CLW’s Executive Director Li Qiang said, “Our follow-up investigation has found that Pegatron’s labor conditions violate Apple’s promised labor standards. Apple’s commitments are like an advertisement. Apple is always finding excuses for its unrealized commitments. We are focused on what Apple does, not what it says.”

In May 2014, CLW sent a letter to Apple CEO Tim Cook highlighting in particular the pervasiveness of unpaid benefits in Apple’s supplier chain. (Letter attached below.) As of today, CLW has still never received a reply from Cook. 

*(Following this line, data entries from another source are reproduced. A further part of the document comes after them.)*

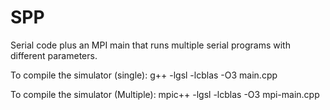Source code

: SPP
===

Serial code plus an MPI main that runs multiple serial programs with different parameters.

To compile the simulator (single):
g++ -lgsl -lcblas -O3 main.cpp

To compile the simulator (Multiple):
mpic++ -lgsl -lcblas -O3 mpi-main.cpp
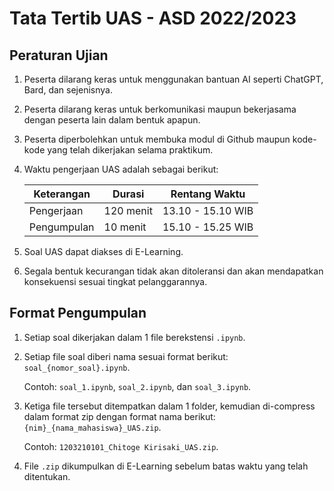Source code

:# Tata Tertib UAS - ASD 2022/2023

## Peraturan Ujian

1. Peserta dilarang keras untuk menggunakan bantuan AI seperti ChatGPT, Bard, dan sejenisnya.
2. Peserta dilarang keras untuk berkomunikasi maupun bekerjasama dengan peserta lain dalam bentuk apapun.
3. Peserta diperbolehkan untuk membuka modul di Github maupun kode-kode yang telah dikerjakan selama praktikum.
4. Waktu pengerjaan UAS adalah sebagai berikut:

    | Keterangan | Durasi | Rentang Waktu |
    | -- | -- | -- |
    | Pengerjaan | 120 menit | 13.10 - 15.10 WIB |
    | Pengumpulan | 10 menit | 15.10 - 15.25 WIB |

5. Soal UAS dapat diakses di E-Learning.
6. Segala bentuk kecurangan tidak akan ditoleransi dan akan mendapatkan konsekuensi sesuai tingkat pelanggarannya.

## Format Pengumpulan

1. Setiap soal dikerjakan dalam 1 file berekstensi `.ipynb`.
2. Setiap file soal diberi nama sesuai format berikut: `soal_{nomor_soal}.ipynb`.

    Contoh: `soal_1.ipynb`, `soal_2.ipynb`, dan `soal_3.ipynb`.

3. Ketiga file tersebut ditempatkan dalam 1 folder, kemudian di-compress dalam format zip dengan format nama berikut: `{nim}_{nama_mahasiswa}_UAS.zip`.

    Contoh: `1203210101_Chitoge Kirisaki_UAS.zip`.
  
4. File `.zip` dikumpulkan di E-Learning sebelum batas waktu yang telah ditentukan.
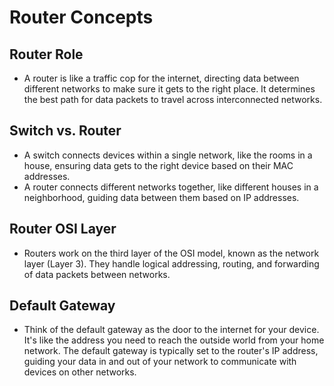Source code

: # Router Concepts

## Router Role

- A router is like a traffic cop for the internet, directing data between different networks to make sure it gets to the right place. It determines the best path for data packets to travel across interconnected networks.

## Switch vs. Router

- A switch connects devices within a single network, like the rooms in a house, ensuring data gets to the right device based on their MAC addresses.
- A router connects different networks together, like different houses in a neighborhood, guiding data between them based on IP addresses.

## Router OSI Layer

- Routers work on the third layer of the OSI model, known as the network layer (Layer 3). They handle logical addressing, routing, and forwarding of data packets between networks.

## Default Gateway

- Think of the default gateway as the door to the internet for your device. It's like the address you need to reach the outside world from your home network. The default gateway is typically set to the router's IP address, guiding your data in and out of your network to communicate with devices on other networks.
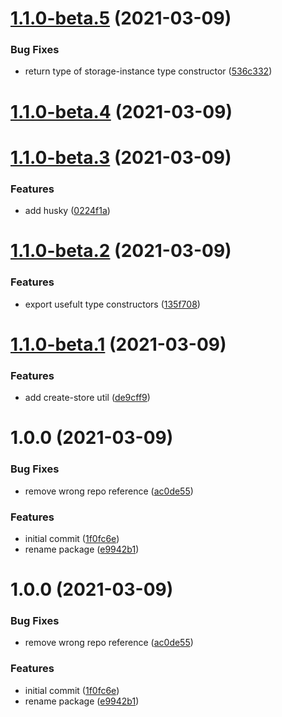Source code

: # [1.1.0-beta.5](https://github.com/fido-id/localvalue-ts/compare/v1.1.0-beta.4...v1.1.0-beta.5) (2021-03-09)


### Bug Fixes

* return type of storage-instance type constructor ([536c332](https://github.com/fido-id/localvalue-ts/commit/536c33215dfd9ffb5429d592ddc16821520052ad))

# [1.1.0-beta.4](https://github.com/fido-id/localvalue-ts/compare/v1.1.0-beta.3...v1.1.0-beta.4) (2021-03-09)

# [1.1.0-beta.3](https://github.com/fido-id/localvalue-ts/compare/v1.1.0-beta.2...v1.1.0-beta.3) (2021-03-09)


### Features

* add husky ([0224f1a](https://github.com/fido-id/localvalue-ts/commit/0224f1a2bfc3a3342bc8ff65884867fba2860874))

# [1.1.0-beta.2](https://github.com/fido-id/localvalue-ts/compare/v1.1.0-beta.1...v1.1.0-beta.2) (2021-03-09)


### Features

* export usefult type constructors ([135f708](https://github.com/fido-id/localvalue-ts/commit/135f708c0ebcc5f43434550cf3134493eb8143f5))

# [1.1.0-beta.1](https://github.com/fido-id/localvalue-ts/compare/v1.0.0...v1.1.0-beta.1) (2021-03-09)


### Features

* add create-store util ([de9cff9](https://github.com/fido-id/localvalue-ts/commit/de9cff97079d3f7483ddadda6f8cb4e585c8b013))

# 1.0.0 (2021-03-09)


### Bug Fixes

* remove wrong repo reference ([ac0de55](https://github.com/fido-id/localvalue-ts/commit/ac0de55caa992178ec9fd0ea6ec0c58aece94277))


### Features

* initial commit ([1f0fc6e](https://github.com/fido-id/localvalue-ts/commit/1f0fc6e0c2a3b40dd06f68c087c8866cd47d92fa))
* rename package ([e9942b1](https://github.com/fido-id/localvalue-ts/commit/e9942b1f2d935f7a3a3a545f1b5241dee88ac8d2))

# 1.0.0 (2021-03-09)


### Bug Fixes

* remove wrong repo reference ([ac0de55](https://github.com/fido-id/localvalue-ts/commit/ac0de55caa992178ec9fd0ea6ec0c58aece94277))


### Features

* initial commit ([1f0fc6e](https://github.com/fido-id/localvalue-ts/commit/1f0fc6e0c2a3b40dd06f68c087c8866cd47d92fa))
* rename package ([e9942b1](https://github.com/fido-id/localvalue-ts/commit/e9942b1f2d935f7a3a3a545f1b5241dee88ac8d2))
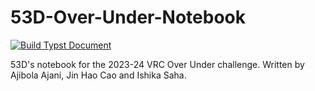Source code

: # 53D-Over-Under-Notebook

[![Build Typst Document](https://github.com/Area-53-Robotics/53D-Over-Under-Notebook/actions/workflows/build.yml/badge.svg)](https://github.com/Area-53-Robotics/53D-Over-Under-Notebook/actions/workflows/build.yml)

53D's notebook for the 2023-24 VRC Over Under challenge. Written by Ajibola Ajani, Jin Hao Cao and Ishika Saha.

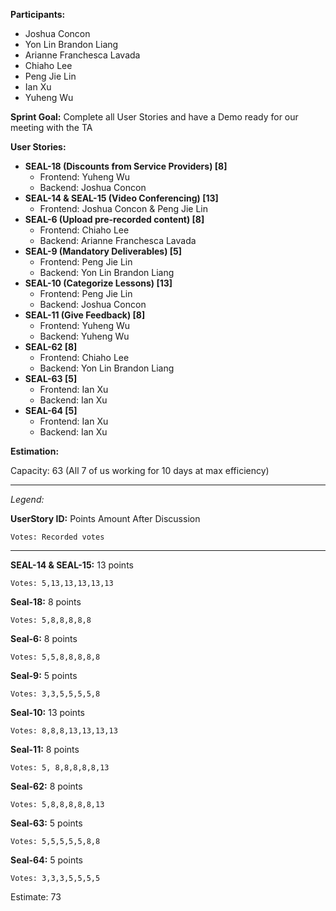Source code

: **Participants:**



*   Joshua Concon
*   Yon Lin Brandon Liang
*   Arianne Franchesca Lavada
*   Chiaho Lee
*   Peng Jie Lin
*   Ian Xu
*   Yuheng Wu

**Sprint Goal:** Complete all User Stories and have a Demo ready for our meeting with the TA

**User Stories:**

*   **SEAL-18 (Discounts from Service Providers) [8]**
    *   Frontend: Yuheng Wu
    *   Backend: Joshua Concon
*   **SEAL-14 & SEAL-15 (Video Conferencing) [13]**
    *   Frontend: Joshua Concon & Peng Jie Lin
*   **SEAL-6 (Upload pre-recorded content) [8]**
    *   Frontend: Chiaho Lee
    *   Backend: Arianne Franchesca Lavada
*   **SEAL-9 (Mandatory Deliverables) [5]**
    *   Frontend: Peng Jie Lin
    *   Backend: Yon Lin Brandon Liang
*   **SEAL-10 (Categorize Lessons) [13]**
    *   Frontend: Peng Jie Lin
    *   Backend: Joshua Concon
*   **SEAL-11 (Give Feedback) [8]**
    *   Frontend: Yuheng Wu
    *   Backend: Yuheng Wu
*   **SEAL-62 [8]**
    *   Frontend: Chiaho Lee
    *   Backend: Yon Lin Brandon Liang
*   **SEAL-63 [5]**
    *   Frontend: Ian Xu
    *   Backend: Ian Xu
*   **SEAL-64 [5]**
    *   Frontend: Ian Xu
    *   Backend: Ian Xu

**Estimation:**

Capacity: 63 (All 7 of us working for 10 days at max efficiency)



---


_Legend:_

**UserStory ID:** Points Amount After Discussion

	Votes: Recorded votes



---


**SEAL-14 & SEAL-15:** 13 points


    Votes: 5,13,13,13,13,13

**Seal-18:** 8 points


    Votes: 5,8,8,8,8,8

**Seal-6:** 8 points


    Votes: 5,5,8,8,8,8,8

**Seal-9:** 5 points


    Votes: 3,3,5,5,5,5,8

**Seal-10:** 13 points


    Votes: 8,8,8,13,13,13,13

**Seal-11:** 8 points


    Votes: 5, 8,8,8,8,8,13

**Seal-62:** 8 points


    Votes: 5,8,8,8,8,8,13

**Seal-63:** 5 points


    Votes: 5,5,5,5,5,8,8

**Seal-64:** 5 points


    Votes: 3,3,3,5,5,5,5

Estimate: 73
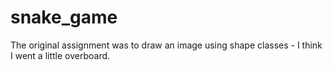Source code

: snake_game
==========

The original assignment was to draw an image using shape classes - I think I went a little overboard.
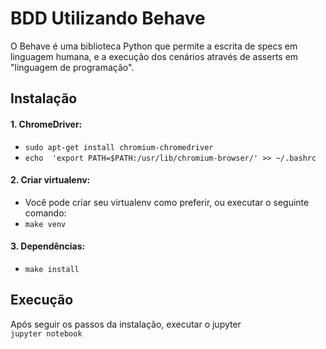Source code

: # BDD Utilizando Behave

O Behave é uma biblioteca Python que permite a escrita de specs em linguagem humana, e a execução dos cenários através de asserts em "linguagem de programação".

## Instalação
#### 1. ChromeDriver:
* `sudo apt-get install chromium-chromedriver`
* `echo  'export PATH=$PATH:/usr/lib/chromium-browser/' >> ~/.bashrc`

#### 2. Criar virtualenv:
* Você pode criar seu virtualenv como preferir, ou executar o seguinte comando:
* `make venv`

#### 3. Dependências:
* `make install`

## Execução
Após seguir os passos da instalação, executar o jupyter</br>
`jupyter notebook`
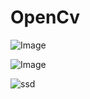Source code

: # OpenCv



![Image](https://i.pinimg.com/564x/54/90/2a/54902a25c90200d77d8d3d665ad233c7.jpg)


![Image](https://i.ytimg.com/vi/Ng2weBtGn58/hqdefault.jpg)

![ssd](https://repository-images.githubusercontent.com/199413683/78bf3f00-bbcd-11e9-9704-2134ae6fe3f2)
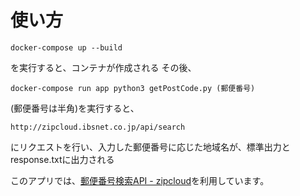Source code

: # 使い方

`docker-compose up --build`

を実行すると、コンテナが作成される その後、

`docker-compose run app python3 getPostCode.py (郵便番号)`

(郵便番号は半角)を実行すると、

`http://zipcloud.ibsnet.co.jp/api/search`

にリクエストを行い、入力した郵便番号に応じた地域名が、標準出力とresponse.txtに出力される

このアプリでは、[郵便番号検索API - zipcloud](http://zipcloud.ibsnet.co.jp/doc/api)を利用しています。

ATTACHMENT: May 27 Letter to Tim Cook From CLW’s Li Qiang

May 27, 2014

Dear Mr. Cook,

China Labor Watch (CLW) has been monitoring labor conditions in the Chinese manufacturing industry for 14 years, carrying out hundreds of investigations into the suppliers of international brand companies. This has included undercover investigations into electronic factories making products for Apple.

Among a number of legal violations that we have observed in Apple’s supply chain over the past few years, incorrectly paid or unpaid social insurance has been one of the most widespread problems. CLW has uncovered a lack of social insurance in factories that include Jabil Shenzhen, Pegatron (Shanghai), AVY (Suzhou), Foxconn (Shenzhen and Zhengzhou), Riteng (Shanghai), Jabil (Wuxi), Quanta (Shanghai), and others.

In April this year, 40,000 workers at a factory called Yue Yuen, supplier to brand companies like Nike and Adidas, went on strike for two weeks, demanding compensation for years of unpaid social insurance as well as demanding full insurance benefits going forward. The government ultimately supported Yue Yuen workers’ claim, noting that social insurance is required by Chinese law (and has been for many years). Yue Yuen factory lost $27 million as a direct result of the strike and might have to pay out another $31 million in increased benefits this year.

On May 1, 1,200 workers from 101 Shenzhen-based companies, including Foxconn, signed a joint statement following the Yue Yuen strike demanding that the government formulate specific rules in regards to how their companies should return their own past unpaid social insurance.

Apple is familiar with the social insurance and housing fund rules in China. Before Apple provides production orders to a factory, it should guarantee that the factory is providing all benefits to workers according to law. Indeed, Apple’s own code of conduct states, “Apple requires its suppliers to operate in accordance with the principles in this Apple Supplier Code of Conduct and in full compliance with all applicable laws and regulations.”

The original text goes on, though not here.